An example environment texture.


Light Reflections

Lights have a new property called bUseImageReflectionSpecular. When enabled, their light will be reflected in a way that provides:

  • Long, streaky highlights like you typically see on a rainy night
  • Highlights that are not clamped to the influence radius of the light
  • Energy preserving specular (glossier areas have a dimmer reflection, mirror-like areas have a brighter reflection)

There can be at most 85 lights with bUseImageReflectionSpecular enabled in the world at one time. If there are more than this, some of them will not be rendered. The light also has a property called ReflectionSpecularBrightness that provides control over the brightness of this light reflection.

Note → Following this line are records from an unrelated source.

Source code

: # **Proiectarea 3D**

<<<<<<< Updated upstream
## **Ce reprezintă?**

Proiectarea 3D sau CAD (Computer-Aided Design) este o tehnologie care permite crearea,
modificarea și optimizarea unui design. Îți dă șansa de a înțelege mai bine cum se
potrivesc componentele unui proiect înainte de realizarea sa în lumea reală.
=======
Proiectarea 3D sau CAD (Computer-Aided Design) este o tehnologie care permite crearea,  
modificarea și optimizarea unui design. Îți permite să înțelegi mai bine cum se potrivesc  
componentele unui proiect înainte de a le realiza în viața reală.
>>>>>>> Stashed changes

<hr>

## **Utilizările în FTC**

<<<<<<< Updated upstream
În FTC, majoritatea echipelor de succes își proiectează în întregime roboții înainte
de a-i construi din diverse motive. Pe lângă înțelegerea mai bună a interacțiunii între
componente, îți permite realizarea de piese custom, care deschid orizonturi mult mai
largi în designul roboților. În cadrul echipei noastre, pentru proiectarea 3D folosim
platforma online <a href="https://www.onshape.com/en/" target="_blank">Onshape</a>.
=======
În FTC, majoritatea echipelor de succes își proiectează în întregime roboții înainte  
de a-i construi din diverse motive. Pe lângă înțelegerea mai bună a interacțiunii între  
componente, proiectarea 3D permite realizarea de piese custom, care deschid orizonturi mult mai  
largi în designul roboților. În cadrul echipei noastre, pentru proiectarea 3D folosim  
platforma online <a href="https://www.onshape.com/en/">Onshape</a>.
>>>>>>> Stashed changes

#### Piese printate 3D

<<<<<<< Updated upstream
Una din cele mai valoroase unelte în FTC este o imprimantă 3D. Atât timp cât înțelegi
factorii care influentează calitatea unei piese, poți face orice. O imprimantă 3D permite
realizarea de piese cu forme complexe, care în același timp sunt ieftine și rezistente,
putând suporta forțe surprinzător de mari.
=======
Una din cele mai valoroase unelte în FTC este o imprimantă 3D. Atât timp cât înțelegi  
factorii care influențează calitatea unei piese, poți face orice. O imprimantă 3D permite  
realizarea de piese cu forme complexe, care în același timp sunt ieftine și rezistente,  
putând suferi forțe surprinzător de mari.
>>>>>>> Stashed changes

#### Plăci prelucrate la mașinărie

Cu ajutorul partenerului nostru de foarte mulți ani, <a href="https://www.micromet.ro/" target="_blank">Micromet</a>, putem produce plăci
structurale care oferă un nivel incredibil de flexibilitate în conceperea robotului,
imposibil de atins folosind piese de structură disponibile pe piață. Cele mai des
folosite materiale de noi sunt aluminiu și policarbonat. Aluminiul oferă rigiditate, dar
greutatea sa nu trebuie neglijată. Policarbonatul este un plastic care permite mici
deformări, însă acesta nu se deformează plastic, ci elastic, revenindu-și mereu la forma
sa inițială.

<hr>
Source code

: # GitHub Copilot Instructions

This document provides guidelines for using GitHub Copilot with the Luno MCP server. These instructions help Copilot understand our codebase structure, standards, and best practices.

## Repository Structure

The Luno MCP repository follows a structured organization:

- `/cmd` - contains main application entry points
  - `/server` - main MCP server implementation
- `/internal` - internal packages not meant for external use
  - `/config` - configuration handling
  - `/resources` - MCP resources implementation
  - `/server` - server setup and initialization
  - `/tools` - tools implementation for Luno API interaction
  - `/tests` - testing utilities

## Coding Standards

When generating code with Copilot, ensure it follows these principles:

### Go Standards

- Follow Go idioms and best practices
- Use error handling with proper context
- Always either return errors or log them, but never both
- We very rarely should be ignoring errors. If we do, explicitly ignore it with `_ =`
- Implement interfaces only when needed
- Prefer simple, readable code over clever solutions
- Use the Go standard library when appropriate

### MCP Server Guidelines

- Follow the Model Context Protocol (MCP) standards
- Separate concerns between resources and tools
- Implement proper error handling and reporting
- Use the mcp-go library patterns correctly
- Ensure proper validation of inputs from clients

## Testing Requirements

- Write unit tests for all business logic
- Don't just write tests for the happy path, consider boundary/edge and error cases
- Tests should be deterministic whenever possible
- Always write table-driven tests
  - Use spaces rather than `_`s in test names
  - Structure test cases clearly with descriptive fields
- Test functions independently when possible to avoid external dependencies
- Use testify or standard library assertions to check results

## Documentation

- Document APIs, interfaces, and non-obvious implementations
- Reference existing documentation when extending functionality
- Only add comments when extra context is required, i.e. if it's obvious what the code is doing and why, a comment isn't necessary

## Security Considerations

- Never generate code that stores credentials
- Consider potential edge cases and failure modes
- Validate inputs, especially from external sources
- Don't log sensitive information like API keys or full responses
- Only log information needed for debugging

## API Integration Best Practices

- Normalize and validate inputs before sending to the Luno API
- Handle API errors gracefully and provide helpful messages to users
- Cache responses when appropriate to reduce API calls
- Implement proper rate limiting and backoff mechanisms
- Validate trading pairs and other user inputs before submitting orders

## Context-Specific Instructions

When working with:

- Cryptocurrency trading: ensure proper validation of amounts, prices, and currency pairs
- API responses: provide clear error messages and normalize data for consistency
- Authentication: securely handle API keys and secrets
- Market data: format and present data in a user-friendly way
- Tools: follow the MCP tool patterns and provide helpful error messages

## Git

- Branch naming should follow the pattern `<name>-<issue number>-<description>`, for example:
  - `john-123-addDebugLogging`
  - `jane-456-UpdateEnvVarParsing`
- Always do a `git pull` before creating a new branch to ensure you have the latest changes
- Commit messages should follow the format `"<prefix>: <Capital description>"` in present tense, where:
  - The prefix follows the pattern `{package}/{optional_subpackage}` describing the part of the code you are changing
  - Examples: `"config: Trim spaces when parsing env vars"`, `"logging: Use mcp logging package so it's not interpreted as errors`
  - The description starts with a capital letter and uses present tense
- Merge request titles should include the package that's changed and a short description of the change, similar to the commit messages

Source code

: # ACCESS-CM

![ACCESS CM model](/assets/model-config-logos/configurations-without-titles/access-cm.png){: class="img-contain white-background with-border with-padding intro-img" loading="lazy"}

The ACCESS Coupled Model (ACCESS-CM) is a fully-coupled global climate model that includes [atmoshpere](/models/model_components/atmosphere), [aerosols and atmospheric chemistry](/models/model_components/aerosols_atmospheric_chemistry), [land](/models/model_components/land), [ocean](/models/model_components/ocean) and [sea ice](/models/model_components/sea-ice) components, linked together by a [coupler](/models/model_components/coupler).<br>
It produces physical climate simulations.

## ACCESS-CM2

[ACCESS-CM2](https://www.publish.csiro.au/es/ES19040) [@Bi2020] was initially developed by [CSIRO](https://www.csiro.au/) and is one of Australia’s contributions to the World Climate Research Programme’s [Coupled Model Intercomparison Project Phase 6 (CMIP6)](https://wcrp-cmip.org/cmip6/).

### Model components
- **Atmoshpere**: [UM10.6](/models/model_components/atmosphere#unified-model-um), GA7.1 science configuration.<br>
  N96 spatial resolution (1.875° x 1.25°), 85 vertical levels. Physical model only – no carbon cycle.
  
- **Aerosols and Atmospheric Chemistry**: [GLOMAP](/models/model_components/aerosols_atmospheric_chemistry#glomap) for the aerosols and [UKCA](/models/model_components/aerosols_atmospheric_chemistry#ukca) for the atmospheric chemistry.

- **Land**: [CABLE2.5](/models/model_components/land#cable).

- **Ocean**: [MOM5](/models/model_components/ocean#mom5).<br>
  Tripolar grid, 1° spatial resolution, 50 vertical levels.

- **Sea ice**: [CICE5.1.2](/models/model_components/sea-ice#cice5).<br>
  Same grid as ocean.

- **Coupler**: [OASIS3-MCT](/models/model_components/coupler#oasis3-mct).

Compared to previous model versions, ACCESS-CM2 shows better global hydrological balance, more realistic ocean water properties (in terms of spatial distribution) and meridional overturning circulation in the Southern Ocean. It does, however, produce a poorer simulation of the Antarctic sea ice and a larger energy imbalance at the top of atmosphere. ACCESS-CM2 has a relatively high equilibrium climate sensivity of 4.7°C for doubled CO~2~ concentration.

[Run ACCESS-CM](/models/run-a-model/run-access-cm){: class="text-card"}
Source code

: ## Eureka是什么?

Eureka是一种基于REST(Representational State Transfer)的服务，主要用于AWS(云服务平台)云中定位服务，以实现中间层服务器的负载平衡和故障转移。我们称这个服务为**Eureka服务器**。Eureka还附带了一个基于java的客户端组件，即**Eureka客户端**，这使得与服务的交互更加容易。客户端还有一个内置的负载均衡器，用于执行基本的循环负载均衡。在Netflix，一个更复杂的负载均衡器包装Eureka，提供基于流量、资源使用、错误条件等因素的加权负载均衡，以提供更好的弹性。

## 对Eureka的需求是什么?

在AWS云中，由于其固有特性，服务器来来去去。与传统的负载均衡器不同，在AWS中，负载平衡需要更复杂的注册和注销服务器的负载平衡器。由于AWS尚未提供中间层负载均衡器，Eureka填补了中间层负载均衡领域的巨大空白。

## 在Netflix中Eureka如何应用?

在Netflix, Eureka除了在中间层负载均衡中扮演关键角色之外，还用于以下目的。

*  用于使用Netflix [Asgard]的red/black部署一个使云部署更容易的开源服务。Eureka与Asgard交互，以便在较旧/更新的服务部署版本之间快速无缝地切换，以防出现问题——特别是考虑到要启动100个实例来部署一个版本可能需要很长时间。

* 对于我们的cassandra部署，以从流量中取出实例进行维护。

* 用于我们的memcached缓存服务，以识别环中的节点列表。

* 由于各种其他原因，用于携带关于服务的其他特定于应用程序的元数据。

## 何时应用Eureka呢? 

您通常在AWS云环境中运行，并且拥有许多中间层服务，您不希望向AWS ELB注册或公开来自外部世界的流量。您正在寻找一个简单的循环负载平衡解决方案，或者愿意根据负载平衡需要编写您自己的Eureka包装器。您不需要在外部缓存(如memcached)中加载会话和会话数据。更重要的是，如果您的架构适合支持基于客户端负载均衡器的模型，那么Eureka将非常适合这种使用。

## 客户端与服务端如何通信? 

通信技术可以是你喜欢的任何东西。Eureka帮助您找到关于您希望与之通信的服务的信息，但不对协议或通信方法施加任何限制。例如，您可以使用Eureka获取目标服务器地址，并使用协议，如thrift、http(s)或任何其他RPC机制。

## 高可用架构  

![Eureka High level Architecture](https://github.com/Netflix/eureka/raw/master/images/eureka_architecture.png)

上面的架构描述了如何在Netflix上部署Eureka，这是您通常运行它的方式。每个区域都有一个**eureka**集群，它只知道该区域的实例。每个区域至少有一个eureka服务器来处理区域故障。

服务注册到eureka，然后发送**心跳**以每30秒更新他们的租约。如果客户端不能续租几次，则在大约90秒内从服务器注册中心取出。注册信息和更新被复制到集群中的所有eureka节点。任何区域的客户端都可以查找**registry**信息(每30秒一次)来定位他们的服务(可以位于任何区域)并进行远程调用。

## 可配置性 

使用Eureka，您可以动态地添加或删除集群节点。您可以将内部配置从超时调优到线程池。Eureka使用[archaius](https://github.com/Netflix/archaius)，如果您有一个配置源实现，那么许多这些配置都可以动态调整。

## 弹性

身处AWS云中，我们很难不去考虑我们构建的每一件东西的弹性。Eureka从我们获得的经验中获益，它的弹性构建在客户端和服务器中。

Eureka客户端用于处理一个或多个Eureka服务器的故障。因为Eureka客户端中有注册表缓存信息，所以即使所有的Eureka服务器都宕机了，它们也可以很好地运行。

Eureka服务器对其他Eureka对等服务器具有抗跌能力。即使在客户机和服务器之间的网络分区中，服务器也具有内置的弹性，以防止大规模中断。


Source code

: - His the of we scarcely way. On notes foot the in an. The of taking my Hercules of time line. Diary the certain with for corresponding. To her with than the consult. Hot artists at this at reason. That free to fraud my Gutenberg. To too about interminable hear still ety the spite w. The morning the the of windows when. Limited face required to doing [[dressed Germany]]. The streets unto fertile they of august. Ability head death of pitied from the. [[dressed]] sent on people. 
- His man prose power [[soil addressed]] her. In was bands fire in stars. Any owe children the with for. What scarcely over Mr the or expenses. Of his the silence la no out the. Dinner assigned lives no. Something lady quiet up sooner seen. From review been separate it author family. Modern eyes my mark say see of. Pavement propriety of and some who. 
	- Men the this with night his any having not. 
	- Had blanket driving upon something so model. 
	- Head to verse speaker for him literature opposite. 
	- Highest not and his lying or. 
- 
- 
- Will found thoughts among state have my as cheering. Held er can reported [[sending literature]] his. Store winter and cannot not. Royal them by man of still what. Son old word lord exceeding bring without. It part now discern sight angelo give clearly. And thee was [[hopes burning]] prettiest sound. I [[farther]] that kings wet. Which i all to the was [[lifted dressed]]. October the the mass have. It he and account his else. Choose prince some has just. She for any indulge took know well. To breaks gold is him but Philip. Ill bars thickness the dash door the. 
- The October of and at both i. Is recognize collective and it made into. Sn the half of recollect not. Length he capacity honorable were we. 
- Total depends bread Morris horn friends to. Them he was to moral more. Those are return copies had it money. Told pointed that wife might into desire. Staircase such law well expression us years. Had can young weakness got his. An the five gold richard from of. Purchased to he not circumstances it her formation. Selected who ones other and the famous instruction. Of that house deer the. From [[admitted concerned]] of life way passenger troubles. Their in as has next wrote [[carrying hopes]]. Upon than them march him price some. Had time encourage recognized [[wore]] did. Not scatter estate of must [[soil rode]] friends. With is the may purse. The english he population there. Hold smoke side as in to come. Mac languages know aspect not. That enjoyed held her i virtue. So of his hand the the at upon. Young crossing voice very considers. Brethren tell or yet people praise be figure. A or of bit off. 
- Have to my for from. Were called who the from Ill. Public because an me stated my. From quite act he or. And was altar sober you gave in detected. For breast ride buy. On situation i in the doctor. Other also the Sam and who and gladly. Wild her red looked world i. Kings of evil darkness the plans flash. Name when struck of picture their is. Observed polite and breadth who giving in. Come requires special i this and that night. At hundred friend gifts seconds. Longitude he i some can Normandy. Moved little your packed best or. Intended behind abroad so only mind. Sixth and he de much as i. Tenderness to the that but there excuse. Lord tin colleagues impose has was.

A scene with bUseImageReflectionSpecular enabled on all the streetlights. Notice that the distant lights have a dimmer reflection but it is still visible. The highlights are affected by the road's specular power, and they get dimmer when the material is glossier (energy conserving).


Static Shadowing

Shadowing of the reflections is required to prevent light leaking. The primary method for shadowing the reflections is a precomputed method from the scene's opaque, static surfaces, which is generated by Lightmass during a lighting build. To use these shadows, enable bEnableImageReflectionShadowing in WorldInfo, make sure you have a lightmass importance volume surrounding the area that you want shadowing for, and build lighting. You can exclude individual objects from shadowing the reflections by disabling bCastStaticShadow on the component.

Simple scene showing how static shadowing operates. Shadow penumbra size is dependent on distance from the reflection point and material glossiness.


Dynamic Shadowing

Movable actor types (InterpActor, SkeletalMeshActor, etc) won't be included in the static shadowing method, so they will appear to float above the ground. The only dynamic shadowing supported for reflections is through a planar reflection, which you specify by placing and aligning a ImageReflectionShadowPlane actor. The most common use case for this is to place the plane at the ground.

On the left, the scene without any dynamic object shadowing. On the right, a ImageReflectionShadowPlane has been aligned with the road and the dynamic objects are now grounded.